Spirito ribelle dal '48, sui banchi di Giurisprudenza e poi a Sciences Po, indugia tra toga da avvocato e uniforme. Si arruola unendosi ai parà nel '54, in Indocina, poi Suez e Algeria. Al rientro, le sue idee nazionaliste conquistano Pierre Poujade, populista ante litteram, che due anni dopo lo fa eleggere all'Assemblée a 27 anni. È il più giovane deputato. Per anni è però semplicemente Jean. Solo dopo il matrimonio aggiunge Marie, per rendere il nome più gradito all'elettorato cattolico. E ci riesce. Inizia la vera lotta politica, decollata nel '72 con la fondazione del Front. Secondo i cronisti dell'epoca, Le Pen è talmente burbero e rissoso che si ferirà a un occhio a margine di un comizio; finirà col perderlo e giocherà con la benda indosso sfidando per anni l'opinione pubblica con aria minacciosa. Eccolo, il «diavolo». Nato, cresciuto nonostante l'avversione bipartisan: detestato dalla destra repubblicana e temuto dai socialisti, a cui ruberà voti attaccando le delocalizzazioni delle fabbriche e difendendo, lui, gli operai.

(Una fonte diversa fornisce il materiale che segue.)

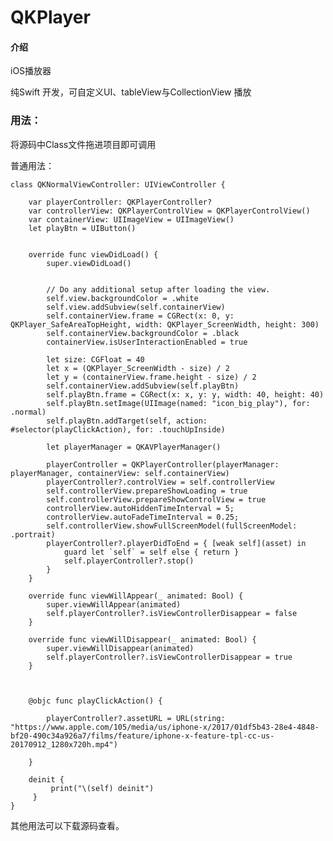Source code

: # QKPlayer

#### 介绍
iOS播放器

纯Swift 开发，可自定义UI、tableView与CollectionView 播放


### 用法：
将源码中Class文件拖进项目即可调用

普通用法：


    class QKNormalViewController: UIViewController {

        var playerController: QKPlayerController?
        var controllerView: QKPlayerControlView = QKPlayerControlView()
        var containerView: UIImageView = UIImageView()
        let playBtn = UIButton()


        override func viewDidLoad() {
            super.viewDidLoad()


            // Do any additional setup after loading the view.
            self.view.backgroundColor = .white
            self.view.addSubview(self.containerView)
            self.containerView.frame = CGRect(x: 0, y: QKPlayer_SafeAreaTopHeight, width: QKPlayer_ScreenWidth, height: 300)
            self.containerView.backgroundColor = .black
            containerView.isUserInteractionEnabled = true

            let size: CGFloat = 40
            let x = (QKPlayer_ScreenWidth - size) / 2
            let y = (containerView.frame.height - size) / 2
            self.containerView.addSubview(self.playBtn)
            self.playBtn.frame = CGRect(x: x, y: y, width: 40, height: 40)
            self.playBtn.setImage(UIImage(named: "icon_big_play"), for: .normal)
            self.playBtn.addTarget(self, action: #selector(playClickAction), for: .touchUpInside)

            let playerManager = QKAVPlayerManager()

            playerController = QKPlayerController(playerManager: playerManager, containerView: self.containerView)
            playerController?.controlView = self.controllerView
            self.controllerView.prepareShowLoading = true
            self.controllerView.prepareShowControlView = true
            controllerView.autoHiddenTimeInterval = 5;
            controllerView.autoFadeTimeInterval = 0.25;
            self.controllerView.showFullScreenModel(fullScreenModel: .portrait)
            playerController?.playerDidToEnd = { [weak self](asset) in
                guard let `self` = self else { return }
                self.playerController?.stop()
            }
        }

        override func viewWillAppear(_ animated: Bool) {
            super.viewWillAppear(animated)
            self.playerController?.isViewControllerDisappear = false
        }

        override func viewWillDisappear(_ animated: Bool) {
            super.viewWillDisappear(animated)
            self.playerController?.isViewControllerDisappear = true
        }



        @objc func playClickAction() {

            playerController?.assetURL = URL(string: "https://www.apple.com/105/media/us/iphone-x/2017/01df5b43-28e4-4848-bf20-490c34a926a7/films/feature/iphone-x-feature-tpl-cc-us-20170912_1280x720h.mp4")

        }

        deinit {
             print("\(self) deinit")
         }
    }

其他用法可以下载源码查看。


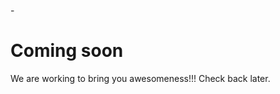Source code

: 






-<enter>

















# Coming soon

We are working to bring you awesomeness!!! Check back later.
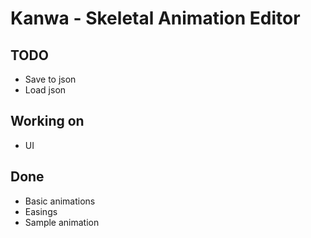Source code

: # Kanwa - Skeletal Animation Editor

## TODO
* Save to json
* Load json

## Working on
* UI

## Done
* Basic animations
* Easings
* Sample animation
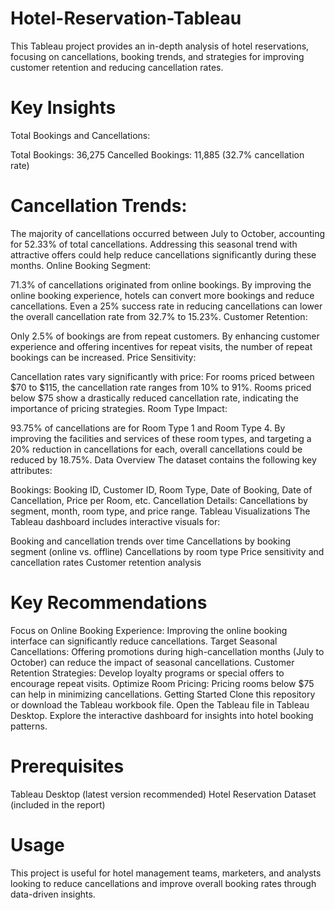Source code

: # Hotel-Reservation-Tableau

This Tableau project provides an in-depth analysis of hotel reservations, focusing on cancellations, booking trends, and strategies for improving customer retention and reducing cancellation rates.

# Key Insights
Total Bookings and Cancellations:

Total Bookings: 36,275
Cancelled Bookings: 11,885 (32.7% cancellation rate)

# Cancellation Trends:

The majority of cancellations occurred between July to October, accounting for 52.33% of total cancellations. Addressing this seasonal trend with attractive offers could help reduce cancellations significantly during these months.
Online Booking Segment:

71.3% of cancellations originated from online bookings. By improving the online booking experience, hotels can convert more bookings and reduce cancellations. Even a 25% success rate in reducing cancellations can lower the overall cancellation rate from 32.7% to 15.23%.
Customer Retention:

Only 2.5% of bookings are from repeat customers. By enhancing customer experience and offering incentives for repeat visits, the number of repeat bookings can be increased.
Price Sensitivity:

Cancellation rates vary significantly with price: For rooms priced between $70 to $115, the cancellation rate ranges from 10% to 91%. Rooms priced below $75 show a drastically reduced cancellation rate, indicating the importance of pricing strategies.
Room Type Impact:

93.75% of cancellations are for Room Type 1 and Room Type 4. By improving the facilities and services of these room types, and targeting a 20% reduction in cancellations for each, overall cancellations could be reduced by 18.75%.
Data Overview
The dataset contains the following key attributes:

Bookings: Booking ID, Customer ID, Room Type, Date of Booking, Date of Cancellation, Price per Room, etc.
Cancellation Details: Cancellations by segment, month, room type, and price range.
Tableau Visualizations
The Tableau dashboard includes interactive visuals for:

Booking and cancellation trends over time
Cancellations by booking segment (online vs. offline)
Cancellations by room type
Price sensitivity and cancellation rates
Customer retention analysis

# Key Recommendations
Focus on Online Booking Experience: Improving the online booking interface can significantly reduce cancellations.
Target Seasonal Cancellations: Offering promotions during high-cancellation months (July to October) can reduce the impact of seasonal cancellations.
Customer Retention Strategies: Develop loyalty programs or special offers to encourage repeat visits.
Optimize Room Pricing: Pricing rooms below $75 can help in minimizing cancellations.
Getting Started
Clone this repository or download the Tableau workbook file.
Open the Tableau file in Tableau Desktop.
Explore the interactive dashboard for insights into hotel booking patterns.

# Prerequisites
Tableau Desktop (latest version recommended)
Hotel Reservation Dataset (included in the report)

# Usage
This project is useful for hotel management teams, marketers, and analysts looking to reduce cancellations and improve overall booking rates through data-driven insights.


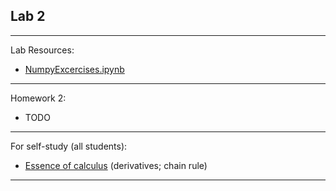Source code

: ## Lab 2

***
Lab Resources: 
* [NumpyExcercises.ipynb](./NumpyExcercises.ipynb)

***
Homework 2:
- TODO

***
For self-study (all students):
* [Essence of calculus](https://www.youtube.com/playlist?list=PLZHQObOWTQDMsr9K-rj53DwVRMYO3t5Yr) (derivatives; chain rule)

***
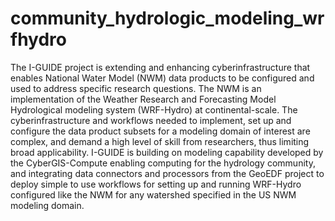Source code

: # community_hydrologic_modeling_wrfhydro

The I-GUIDE project is extending and enhancing cyberinfrastructure that enables National Water Model (NWM) data products to be configured and used to address specific research questions. The NWM is an implementation of the Weather Research and Forecasting Model Hydrological modeling system (WRF-Hydro) at continental-scale. The cyberinfrastructure and workflows needed to implement, set up and configure the data product subsets for a modeling domain of interest are complex, and demand a high level of skill from researchers, thus limiting broad applicability.  I-GUIDE is building on modeling capability developed by the CyberGIS-Compute enabling computing for the hydrology community, and integrating data connectors and processors from the GeoEDF project to deploy simple to use workflows for setting up and running WRF-Hydro configured like the NWM for any watershed specified in the US NWM modeling domain.
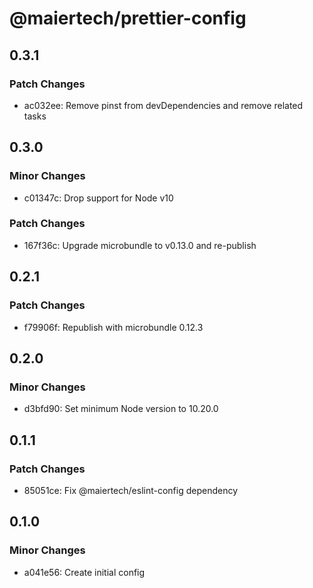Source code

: # @maiertech/prettier-config

## 0.3.1

### Patch Changes

- ac032ee: Remove pinst from devDependencies and remove related tasks

## 0.3.0

### Minor Changes

- c01347c: Drop support for Node v10

### Patch Changes

- 167f36c: Upgrade microbundle to v0.13.0 and re-publish

## 0.2.1

### Patch Changes

- f79906f: Republish with microbundle 0.12.3

## 0.2.0

### Minor Changes

- d3bfd90: Set minimum Node version to 10.20.0

## 0.1.1

### Patch Changes

- 85051ce: Fix @maiertech/eslint-config dependency

## 0.1.0

### Minor Changes

- a041e56: Create initial config
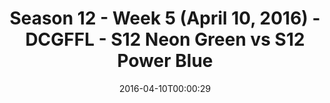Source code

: ---
title: Season 12 - Week 5 (April 10, 2016) - DCGFFL - S12 Neon Green vs S12 Power
  Blue
teams-score:
- team: _teams/s12-neon-green.md
  score: 20
- team: _teams/s12-power-blue.md
  score: 25
mvp: Austin P. (Neon Green); Marlon D. (Power Blue)
game-ball: Josh R. (Neon Green); Mike P. (Power Blue)
season: 12
week: 5
date: '2016-04-10T00:00:29'
pageid: season-12-week-5-april-10-2016-4191-vs-4189
---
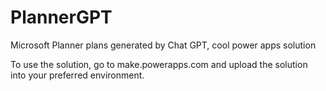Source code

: # PlannerGPT
Microsoft Planner plans generated by Chat GPT, cool power apps solution

To use the solution, go to make.powerapps.com and upload the solution into your preferred environment.
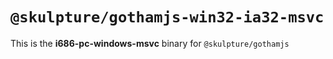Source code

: # `@skulpture/gothamjs-win32-ia32-msvc`

This is the **i686-pc-windows-msvc** binary for `@skulpture/gothamjs`
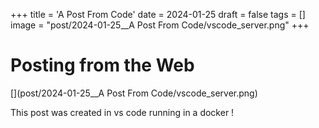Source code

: 
+++
title = 'A Post From Code'
date = 2024-01-25
draft = false
tags = []
image = "post/2024-01-25__A Post From Code/vscode_server.png"
+++



# Posting from the Web

[](post/2024-01-25__A Post From Code/vscode_server.png)

This post was created in vs code running in a docker !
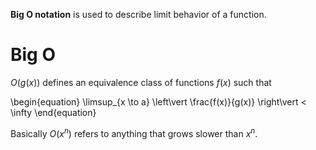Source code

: **Big O notation** is used to describe limit behavior of a function. 

# Big O

$O(g(x))$ defines an equivalence class of functions $f(x)$ such that

\begin{equation}
\limsup_{x \to a} \left\vert \frac{f(x)}{g(x)} \right\vert  < \infty
\end{equation}

Basically $O(x^n)$ refers to anything that grows slower than $x^n$.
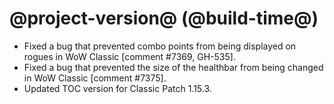 # @project-version@ (@build-time@)

* Fixed a bug that prevented combo points from being displayed on rogues in WoW Classic [comment #7369, GH-535].
* Fixed a bug that prevented the size of the healthbar from being changed in WoW Classic [comment #7375].
* Updated TOC version for Classic Patch 1.15.3.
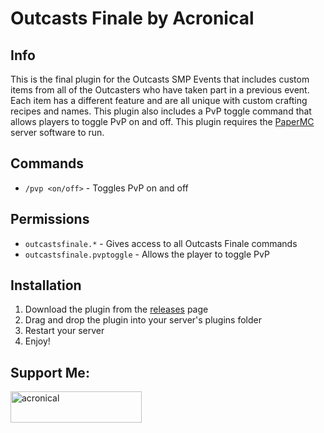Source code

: # Outcasts Finale by Acronical

## Info
This is the final plugin for the Outcasts SMP Events that includes custom items from all of the Outcasters who have taken part in a previous event. Each item has a different feature and are all unique with custom crafting recipes and names. This plugin also includes a PvP toggle command that allows players to toggle PvP on and off. This plugin requires the [PaperMC](https://papermc.io/) server software to run.

## Commands
- `/pvp <on/off>` - Toggles PvP on and off

## Permissions
- `outcastsfinale.*` - Gives access to all Outcasts Finale commands
- `outcastsfinale.pvptoggle` - Allows the player to toggle PvP

## Installation
1. Download the plugin from the [releases](https://www.github.com/OutcastsEvents/OutcastsFinale/releases/tags/Stable) page
2. Drag and drop the plugin into your server's plugins folder
3. Restart your server
4. Enjoy!

## Support Me:
<p><a href="https://ko-fi.com/acronical"><img align="left" src="https://cdn.ko-fi.com/cdn/kofi3.png?v=3" height="50" width="210" alt="acronical"/></a></p><br><br>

Inizia i proclami contro la globalizzazione selvaggia, quelli sull'immigrazione dall'Africa messa in concorrenza con il milione di disoccupati francesi. Difficile restargli indifferente, specie nei (temutissimi) faccia a faccia tv. È un Giano bifronte, che negli anni '80 subisce anche la fascinazione degli Usa, fino a presentarsi come «il Reagan francese». Liberismo spinto, deregualation e comunicazione aggressiva. Figlio unico, aveva perso il padre pescatore nel '42 per una mina nelle reti del peschereccio. Un miracolo lo aveva però reso nel frattempo benestante dopo esser stato aiutato dallo Stato. Nel '76, dopo che un attentato distrusse la sua casa, un magnate del cemento gli lascia tutti i beni. Era già stato candidato all'Eliseo nel '74. E correrà per la presidenza altre 4 volte: '88, '95, 2002, l'ultima nel 2007.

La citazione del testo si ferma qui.